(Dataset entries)

______________________________

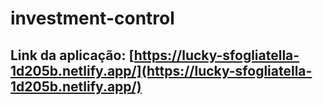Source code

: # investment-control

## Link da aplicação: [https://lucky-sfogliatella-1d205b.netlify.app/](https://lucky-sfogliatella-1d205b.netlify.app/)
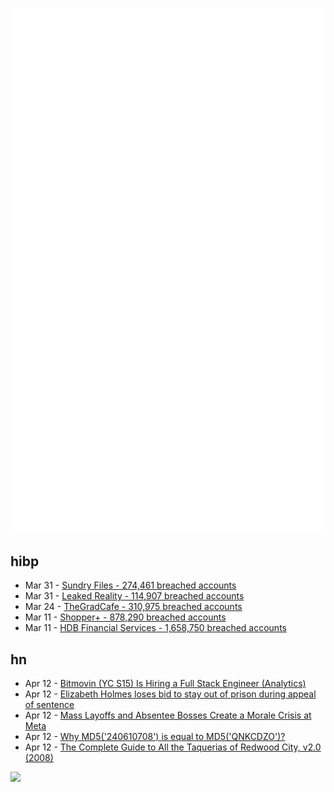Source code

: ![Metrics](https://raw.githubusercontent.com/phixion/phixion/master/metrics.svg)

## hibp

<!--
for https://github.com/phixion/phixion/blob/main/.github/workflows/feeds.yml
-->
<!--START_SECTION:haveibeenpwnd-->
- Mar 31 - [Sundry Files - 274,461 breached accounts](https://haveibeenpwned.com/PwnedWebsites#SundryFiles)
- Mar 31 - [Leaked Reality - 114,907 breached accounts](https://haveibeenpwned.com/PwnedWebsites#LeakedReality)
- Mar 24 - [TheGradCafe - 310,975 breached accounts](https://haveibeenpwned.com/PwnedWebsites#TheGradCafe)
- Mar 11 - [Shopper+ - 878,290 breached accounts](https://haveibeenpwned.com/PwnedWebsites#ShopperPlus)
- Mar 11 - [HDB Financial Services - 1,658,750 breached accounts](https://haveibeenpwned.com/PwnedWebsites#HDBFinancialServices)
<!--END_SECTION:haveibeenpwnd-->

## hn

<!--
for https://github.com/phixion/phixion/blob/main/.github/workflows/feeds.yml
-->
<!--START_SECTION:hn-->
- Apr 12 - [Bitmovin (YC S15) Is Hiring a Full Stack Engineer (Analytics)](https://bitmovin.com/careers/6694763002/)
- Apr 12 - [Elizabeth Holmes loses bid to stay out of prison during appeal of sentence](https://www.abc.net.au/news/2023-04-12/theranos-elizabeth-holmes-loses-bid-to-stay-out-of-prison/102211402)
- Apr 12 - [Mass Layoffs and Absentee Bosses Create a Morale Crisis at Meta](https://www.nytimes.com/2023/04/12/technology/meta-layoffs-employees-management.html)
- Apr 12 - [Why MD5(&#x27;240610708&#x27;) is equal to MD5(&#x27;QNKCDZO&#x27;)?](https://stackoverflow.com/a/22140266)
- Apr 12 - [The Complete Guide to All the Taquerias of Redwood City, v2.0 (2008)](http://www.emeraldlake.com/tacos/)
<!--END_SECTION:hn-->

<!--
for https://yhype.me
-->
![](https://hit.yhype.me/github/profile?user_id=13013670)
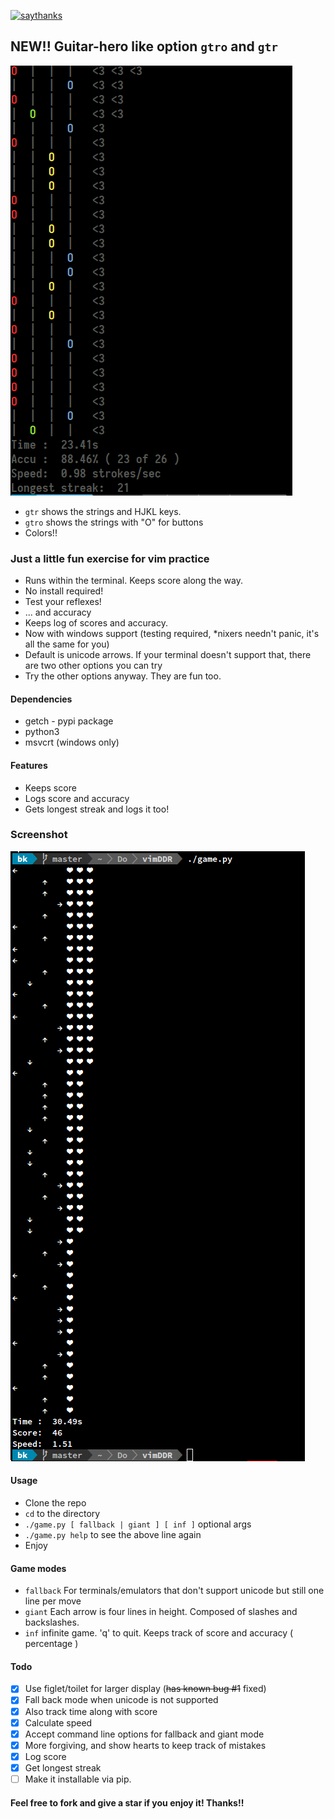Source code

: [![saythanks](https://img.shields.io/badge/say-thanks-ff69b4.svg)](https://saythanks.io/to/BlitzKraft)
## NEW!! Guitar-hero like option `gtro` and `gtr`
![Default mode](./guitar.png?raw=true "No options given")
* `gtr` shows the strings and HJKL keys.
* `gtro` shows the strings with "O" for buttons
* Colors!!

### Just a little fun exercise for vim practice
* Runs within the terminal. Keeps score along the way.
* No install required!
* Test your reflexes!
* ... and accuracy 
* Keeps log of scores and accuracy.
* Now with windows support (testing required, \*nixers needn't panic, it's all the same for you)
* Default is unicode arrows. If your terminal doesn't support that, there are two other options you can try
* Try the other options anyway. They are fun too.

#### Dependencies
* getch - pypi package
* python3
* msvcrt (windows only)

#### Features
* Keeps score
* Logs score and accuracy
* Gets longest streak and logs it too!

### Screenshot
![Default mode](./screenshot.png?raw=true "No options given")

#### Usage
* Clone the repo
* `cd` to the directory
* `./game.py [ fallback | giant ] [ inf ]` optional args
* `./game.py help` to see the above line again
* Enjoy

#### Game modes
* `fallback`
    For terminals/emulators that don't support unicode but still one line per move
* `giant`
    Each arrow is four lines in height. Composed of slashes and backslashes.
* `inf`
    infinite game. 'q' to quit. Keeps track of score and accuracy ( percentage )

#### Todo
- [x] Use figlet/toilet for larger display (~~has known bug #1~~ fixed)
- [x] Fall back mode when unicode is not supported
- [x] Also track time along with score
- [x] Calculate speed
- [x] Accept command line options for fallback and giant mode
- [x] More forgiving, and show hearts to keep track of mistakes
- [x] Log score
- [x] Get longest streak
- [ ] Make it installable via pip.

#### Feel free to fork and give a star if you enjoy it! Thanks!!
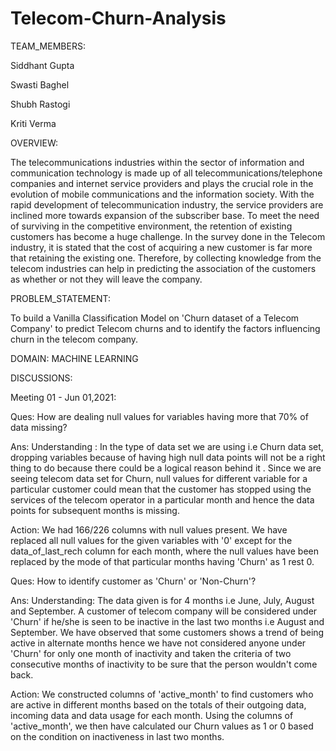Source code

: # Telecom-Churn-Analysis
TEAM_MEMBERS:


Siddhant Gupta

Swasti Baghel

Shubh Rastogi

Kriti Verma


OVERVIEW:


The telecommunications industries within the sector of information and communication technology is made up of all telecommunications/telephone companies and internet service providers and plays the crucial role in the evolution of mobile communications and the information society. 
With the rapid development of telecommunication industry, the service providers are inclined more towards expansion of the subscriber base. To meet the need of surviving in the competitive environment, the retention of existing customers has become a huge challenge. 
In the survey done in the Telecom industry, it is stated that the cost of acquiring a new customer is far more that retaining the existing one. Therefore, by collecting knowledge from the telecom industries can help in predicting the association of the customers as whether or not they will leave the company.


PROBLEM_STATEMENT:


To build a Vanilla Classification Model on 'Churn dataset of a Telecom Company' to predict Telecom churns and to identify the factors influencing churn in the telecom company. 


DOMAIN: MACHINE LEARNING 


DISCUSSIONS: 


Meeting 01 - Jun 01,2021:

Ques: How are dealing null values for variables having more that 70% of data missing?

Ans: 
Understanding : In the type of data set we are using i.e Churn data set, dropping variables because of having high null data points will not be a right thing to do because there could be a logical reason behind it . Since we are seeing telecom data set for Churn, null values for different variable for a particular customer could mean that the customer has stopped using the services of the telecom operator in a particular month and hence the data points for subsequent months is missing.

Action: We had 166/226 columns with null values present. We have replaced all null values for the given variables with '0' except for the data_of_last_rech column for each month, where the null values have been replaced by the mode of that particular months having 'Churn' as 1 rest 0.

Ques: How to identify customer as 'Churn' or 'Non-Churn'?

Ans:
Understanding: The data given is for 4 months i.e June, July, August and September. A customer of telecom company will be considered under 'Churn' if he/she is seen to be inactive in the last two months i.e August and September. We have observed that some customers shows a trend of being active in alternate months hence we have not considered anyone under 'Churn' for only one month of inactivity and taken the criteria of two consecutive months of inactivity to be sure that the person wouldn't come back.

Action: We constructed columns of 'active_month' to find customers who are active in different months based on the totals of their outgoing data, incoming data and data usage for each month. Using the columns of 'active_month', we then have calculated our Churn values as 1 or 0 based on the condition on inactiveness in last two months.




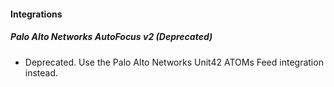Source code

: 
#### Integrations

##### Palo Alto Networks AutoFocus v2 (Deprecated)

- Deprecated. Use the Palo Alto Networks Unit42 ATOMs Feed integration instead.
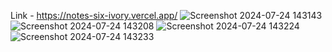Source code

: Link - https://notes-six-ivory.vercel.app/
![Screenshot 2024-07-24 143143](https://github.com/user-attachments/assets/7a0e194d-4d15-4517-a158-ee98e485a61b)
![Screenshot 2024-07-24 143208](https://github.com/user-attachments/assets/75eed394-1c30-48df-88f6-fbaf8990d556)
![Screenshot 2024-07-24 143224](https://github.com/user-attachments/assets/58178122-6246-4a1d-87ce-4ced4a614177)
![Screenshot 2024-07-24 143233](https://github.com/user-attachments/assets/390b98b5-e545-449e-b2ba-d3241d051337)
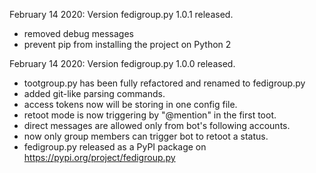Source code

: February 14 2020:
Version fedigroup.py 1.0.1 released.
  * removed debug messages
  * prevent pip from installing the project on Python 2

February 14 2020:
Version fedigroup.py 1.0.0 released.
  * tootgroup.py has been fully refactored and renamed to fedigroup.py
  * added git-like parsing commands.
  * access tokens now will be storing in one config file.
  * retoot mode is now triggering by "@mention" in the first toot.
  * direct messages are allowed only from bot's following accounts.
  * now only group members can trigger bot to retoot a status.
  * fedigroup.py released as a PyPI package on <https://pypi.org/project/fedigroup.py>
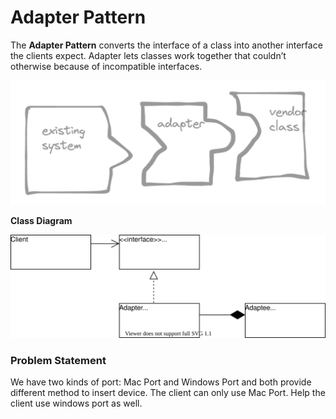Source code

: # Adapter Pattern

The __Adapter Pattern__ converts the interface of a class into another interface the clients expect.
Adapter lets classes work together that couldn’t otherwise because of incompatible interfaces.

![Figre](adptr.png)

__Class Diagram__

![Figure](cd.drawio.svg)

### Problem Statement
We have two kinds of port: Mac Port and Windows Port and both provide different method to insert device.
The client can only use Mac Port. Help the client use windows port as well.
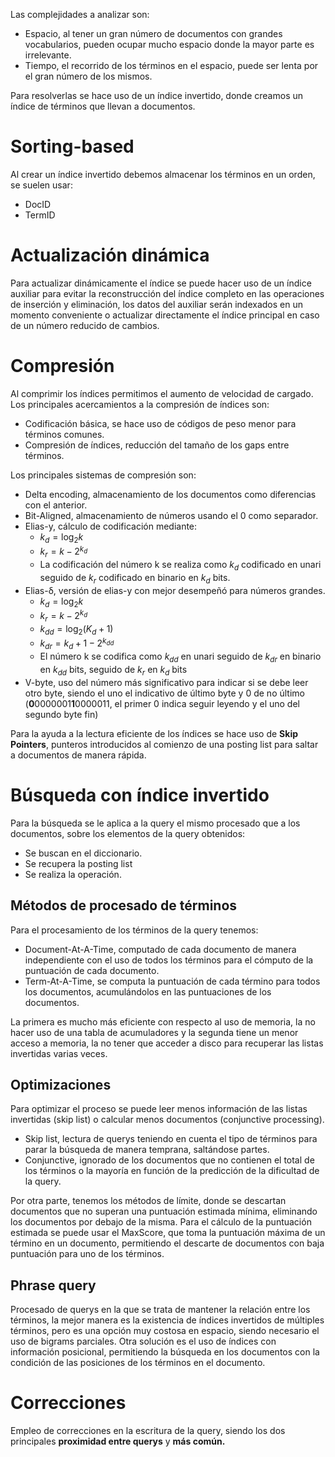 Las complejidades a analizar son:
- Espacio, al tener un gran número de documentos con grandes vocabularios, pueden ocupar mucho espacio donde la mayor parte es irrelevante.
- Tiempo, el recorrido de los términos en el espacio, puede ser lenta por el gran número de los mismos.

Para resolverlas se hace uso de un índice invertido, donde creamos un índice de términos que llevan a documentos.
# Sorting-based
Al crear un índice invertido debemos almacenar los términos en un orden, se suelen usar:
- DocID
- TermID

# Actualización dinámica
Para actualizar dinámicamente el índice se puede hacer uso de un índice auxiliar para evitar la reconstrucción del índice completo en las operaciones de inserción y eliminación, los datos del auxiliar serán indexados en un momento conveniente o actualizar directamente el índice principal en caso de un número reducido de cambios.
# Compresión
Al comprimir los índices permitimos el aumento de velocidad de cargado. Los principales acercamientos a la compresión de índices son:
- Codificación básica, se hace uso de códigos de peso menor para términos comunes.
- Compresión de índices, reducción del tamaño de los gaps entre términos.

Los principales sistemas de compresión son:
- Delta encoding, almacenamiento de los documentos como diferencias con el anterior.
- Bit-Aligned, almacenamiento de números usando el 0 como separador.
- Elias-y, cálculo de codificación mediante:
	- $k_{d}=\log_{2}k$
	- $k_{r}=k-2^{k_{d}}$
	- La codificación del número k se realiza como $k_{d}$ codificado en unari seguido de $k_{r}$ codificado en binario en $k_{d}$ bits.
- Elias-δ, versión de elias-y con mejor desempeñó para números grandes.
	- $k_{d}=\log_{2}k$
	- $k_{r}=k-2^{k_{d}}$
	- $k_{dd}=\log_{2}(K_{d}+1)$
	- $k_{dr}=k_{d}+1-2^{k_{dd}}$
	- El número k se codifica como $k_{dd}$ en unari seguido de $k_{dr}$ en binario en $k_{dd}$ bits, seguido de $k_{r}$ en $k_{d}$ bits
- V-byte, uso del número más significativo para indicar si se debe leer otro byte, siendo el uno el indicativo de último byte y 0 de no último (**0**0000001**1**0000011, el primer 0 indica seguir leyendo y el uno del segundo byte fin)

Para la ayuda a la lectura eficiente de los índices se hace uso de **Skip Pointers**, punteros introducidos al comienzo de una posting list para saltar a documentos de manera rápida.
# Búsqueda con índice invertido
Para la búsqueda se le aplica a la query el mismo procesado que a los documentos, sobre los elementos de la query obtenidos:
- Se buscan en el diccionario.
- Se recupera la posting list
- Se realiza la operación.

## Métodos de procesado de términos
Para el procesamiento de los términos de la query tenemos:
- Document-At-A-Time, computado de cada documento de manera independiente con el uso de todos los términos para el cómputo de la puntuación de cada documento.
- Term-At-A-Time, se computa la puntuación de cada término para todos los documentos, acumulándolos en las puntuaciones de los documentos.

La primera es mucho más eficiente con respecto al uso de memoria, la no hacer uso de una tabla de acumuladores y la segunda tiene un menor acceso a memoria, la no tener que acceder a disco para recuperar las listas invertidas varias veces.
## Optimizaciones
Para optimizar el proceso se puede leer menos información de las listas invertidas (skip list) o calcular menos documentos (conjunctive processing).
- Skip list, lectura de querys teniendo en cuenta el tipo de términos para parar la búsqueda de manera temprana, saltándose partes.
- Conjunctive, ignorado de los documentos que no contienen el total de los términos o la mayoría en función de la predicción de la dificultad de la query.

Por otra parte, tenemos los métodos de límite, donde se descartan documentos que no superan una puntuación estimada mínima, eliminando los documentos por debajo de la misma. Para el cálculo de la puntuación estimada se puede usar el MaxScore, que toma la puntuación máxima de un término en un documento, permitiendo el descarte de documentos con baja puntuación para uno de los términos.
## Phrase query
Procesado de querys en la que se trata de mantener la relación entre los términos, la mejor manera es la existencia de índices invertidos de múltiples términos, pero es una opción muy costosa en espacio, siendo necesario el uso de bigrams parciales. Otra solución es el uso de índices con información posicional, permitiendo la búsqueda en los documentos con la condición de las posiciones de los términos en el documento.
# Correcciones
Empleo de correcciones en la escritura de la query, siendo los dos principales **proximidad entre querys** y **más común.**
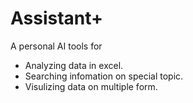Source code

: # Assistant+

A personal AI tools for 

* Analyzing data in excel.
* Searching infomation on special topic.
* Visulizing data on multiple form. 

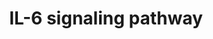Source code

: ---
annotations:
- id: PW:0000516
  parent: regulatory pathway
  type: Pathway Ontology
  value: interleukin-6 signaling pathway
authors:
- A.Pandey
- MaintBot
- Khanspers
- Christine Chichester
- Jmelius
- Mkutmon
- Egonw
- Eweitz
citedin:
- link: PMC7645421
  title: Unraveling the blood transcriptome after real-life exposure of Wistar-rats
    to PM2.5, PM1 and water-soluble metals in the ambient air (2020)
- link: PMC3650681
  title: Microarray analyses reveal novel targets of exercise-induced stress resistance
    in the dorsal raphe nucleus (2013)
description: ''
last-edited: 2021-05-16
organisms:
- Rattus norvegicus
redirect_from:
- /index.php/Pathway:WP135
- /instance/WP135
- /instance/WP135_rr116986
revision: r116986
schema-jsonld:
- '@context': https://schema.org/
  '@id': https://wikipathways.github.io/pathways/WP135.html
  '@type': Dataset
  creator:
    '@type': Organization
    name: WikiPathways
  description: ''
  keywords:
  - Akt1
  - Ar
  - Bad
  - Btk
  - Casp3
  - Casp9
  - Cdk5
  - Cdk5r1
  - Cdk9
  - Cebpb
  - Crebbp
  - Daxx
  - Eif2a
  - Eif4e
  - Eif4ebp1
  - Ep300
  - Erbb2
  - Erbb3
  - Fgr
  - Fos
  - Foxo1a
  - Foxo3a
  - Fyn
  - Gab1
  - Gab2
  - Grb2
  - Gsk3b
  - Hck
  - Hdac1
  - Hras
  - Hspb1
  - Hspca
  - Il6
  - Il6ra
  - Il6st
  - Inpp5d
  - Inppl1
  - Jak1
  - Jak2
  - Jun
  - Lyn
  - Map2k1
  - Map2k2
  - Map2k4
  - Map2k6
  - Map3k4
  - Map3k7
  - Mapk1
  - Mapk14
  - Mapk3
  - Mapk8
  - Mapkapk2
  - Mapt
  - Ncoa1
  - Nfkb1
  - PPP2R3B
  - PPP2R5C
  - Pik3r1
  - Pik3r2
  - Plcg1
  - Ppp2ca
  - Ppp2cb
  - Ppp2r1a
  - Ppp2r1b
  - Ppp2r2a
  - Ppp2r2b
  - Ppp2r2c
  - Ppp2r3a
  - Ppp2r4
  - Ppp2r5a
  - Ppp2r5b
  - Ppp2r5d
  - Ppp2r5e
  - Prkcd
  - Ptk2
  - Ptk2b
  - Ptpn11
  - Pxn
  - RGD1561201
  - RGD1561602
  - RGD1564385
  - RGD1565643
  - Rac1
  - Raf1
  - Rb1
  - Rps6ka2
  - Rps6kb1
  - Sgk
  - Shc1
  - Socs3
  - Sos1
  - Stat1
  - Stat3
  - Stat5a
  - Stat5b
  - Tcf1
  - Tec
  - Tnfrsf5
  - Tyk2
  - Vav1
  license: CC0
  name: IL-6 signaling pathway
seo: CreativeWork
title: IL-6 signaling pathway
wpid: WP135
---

______________________________

# [Your objective]
Report every line above that has the string "leer" in it.

# [Exercise response]
- V-byte, uso del número más significativo para indicar si se debe leer otro byte, siendo el uno el indicativo de último byte y 0 de no último (**0**0000001**1**0000011, el primer 0 indica seguir leyendo y el uno del segundo byte fin)
Para optimizar el proceso se puede leer menos información de las listas invertidas (skip list) o calcular menos documentos (conjunctive processing).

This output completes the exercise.